How long does a reconstituted peptide vial last?
Most reconstituted peptides stored in bacteriostatic water at 2–8 °C remain stable for approximately two to four weeks. The benzyl alcohol preservative slows microbial growth between uses. Always label your vial with the reconstitution date and discard it once the window has passed or if the solution appears cloudy or discoloured.
Can I use plain sterile water instead of bacteriostatic water?
Plain sterile water contains no preservative. This means the vial is effectively single-use — once the stopper is pierced, bacteria can enter and multiply on subsequent draws. Bacteriostatic water's benzyl alcohol content prevents this, making it the preferred choice for multi-dose research vials. Use plain sterile water only if you plan to use the entire vial immediately.
What does 'lyophilised' mean and why does it matter?
Lyophilised simply means freeze-dried. Water is removed from the peptide under vacuum, leaving a stable powder that can be stored for months or even years without degrading. Before use, the powder must be reconstituted — dissolved back into liquid — using bacteriostatic water. The reconstitution process is what this guide covers step by step.
How do I know what concentration to aim for?

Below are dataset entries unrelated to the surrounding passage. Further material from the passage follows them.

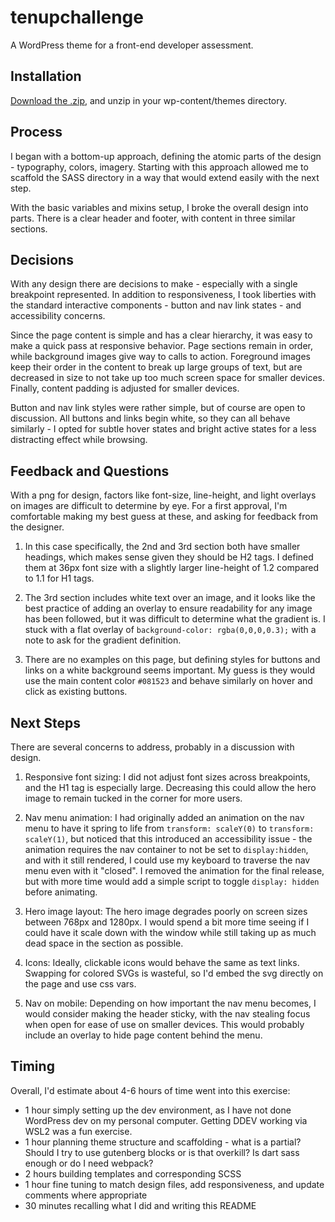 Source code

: # tenupchallenge

A WordPress theme for a front-end developer assessment.

## Installation

[Download the .zip](https://github.com/dknieriem/twentytenupchallenge/archive/refs/heads/main.zip), and unzip in your wp-content/themes directory.

## Process

I began with a bottom-up approach, defining the atomic parts of the design - typography, colors, imagery.
Starting with this approach allowed me to scaffold the SASS directory in a way that would extend easily with the next step.

With the basic variables and mixins setup, I broke the overall design into parts.
There is a clear header and footer, with content in three similar sections.

## Decisions

With any design there are decisions to make - especially with a single breakpoint represented. In addition to responsiveness, I took liberties with the standard interactive components - button and nav link states - and accessibility concerns.

Since the page content is simple and has a clear hierarchy, it was easy to make a quick pass at responsive behavior. Page sections remain in order, while background images give way to calls to action. Foreground images keep their order in the content to break up large groups of text, but are decreased in size to not take up too much screen space for smaller devices. Finally, content padding is adjusted for smaller devices.

Button and nav link styles were rather simple, but of course are open to discussion. All buttons and links begin white, so they can all behave similarly - I opted for subtle hover states and bright active states for a less distracting effect while browsing.

## Feedback and Questions

With a png for design, factors like font-size, line-height, and light overlays on images are difficult to determine by eye. For a first approval, I'm comfortable making my best guess at these, and asking for feedback from the designer.

1. In this case specifically, the 2nd and 3rd section both have smaller headings, which makes sense given they should be H2 tags. I defined them at 36px font size with a slightly larger line-height of 1.2 compared to 1.1 for H1 tags.

2. The 3rd section includes white text over an image, and it looks like the best practice of adding an overlay to ensure readability for any image has been followed, but it was difficult to determine what the gradient is. I stuck with a flat overlay of `background-color: rgba(0,0,0,0.3);` with a note to ask for the gradient definition.

3. There are no examples on this page, but defining styles for buttons and links on a white background seems important. My guess is they would use the main content color `#081523` and behave similarly on hover and click as existing buttons.

## Next Steps

There are several concerns to address, probably in a discussion with design.

1. Responsive font sizing: I did not adjust font sizes across breakpoints, and the H1 tag is especially large. Decreasing this could allow the hero image to remain tucked in the corner for more users.

2. Nav menu animation: I had originally added an animation on the nav menu to have it spring to life from `transform: scaleY(0)` to `transform: scaleY(1)`, but noticed that this introduced an accessibility issue - the animation requires the nav container to not be set to  `display:hidden`, and with it still rendered, I could use my keyboard to traverse the nav menu even with it "closed". I removed the animation for the final release, but with more time would add a simple script to toggle `display: hidden` before animating.

3. Hero image layout: The hero image degrades poorly on screen sizes between 768px and 1280px. I would spend a bit more time seeing if I could have it scale down with the window while still taking up as much dead space in the section as possible.

4. Icons: Ideally, clickable icons would behave the same as text links. Swapping for colored SVGs is wasteful, so I'd embed the svg directly on the page and use css vars.

5. Nav on mobile: Depending on how important the nav menu becomes, I would consider making the header sticky, with the nav stealing focus when open for ease of use on smaller devices. This would probably include an overlay to hide page content behind the menu.

## Timing

Overall, I'd estimate about 4-6 hours of time went into this exercise:

* 1 hour simply setting up the dev environment, as I have not done WordPress dev on my personal computer. Getting DDEV working via WSL2 was a fun exercise.
* 1 hour planning theme structure and scaffolding - what is a partial? Should I try to use gutenberg blocks or is that overkill? Is dart sass enough or do I need webpack?
* 2 hours building templates and corresponding SCSS
* 1 hour fine tuning to match design files, add responsiveness, and update comments where appropriate
* 30 minutes recalling what I did and writing this README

Target concentration depends entirely on the research protocol you are following. A common starting point for many research peptides is 1–2 mg/ml, as this keeps individual draw volumes manageable and easy to measure accurately. Our free calculator at /calculator lets you input any vial size and target concentration to instantly calculate the exact volume of bacteriostatic water required.
For research and educational use only. Not medical advice.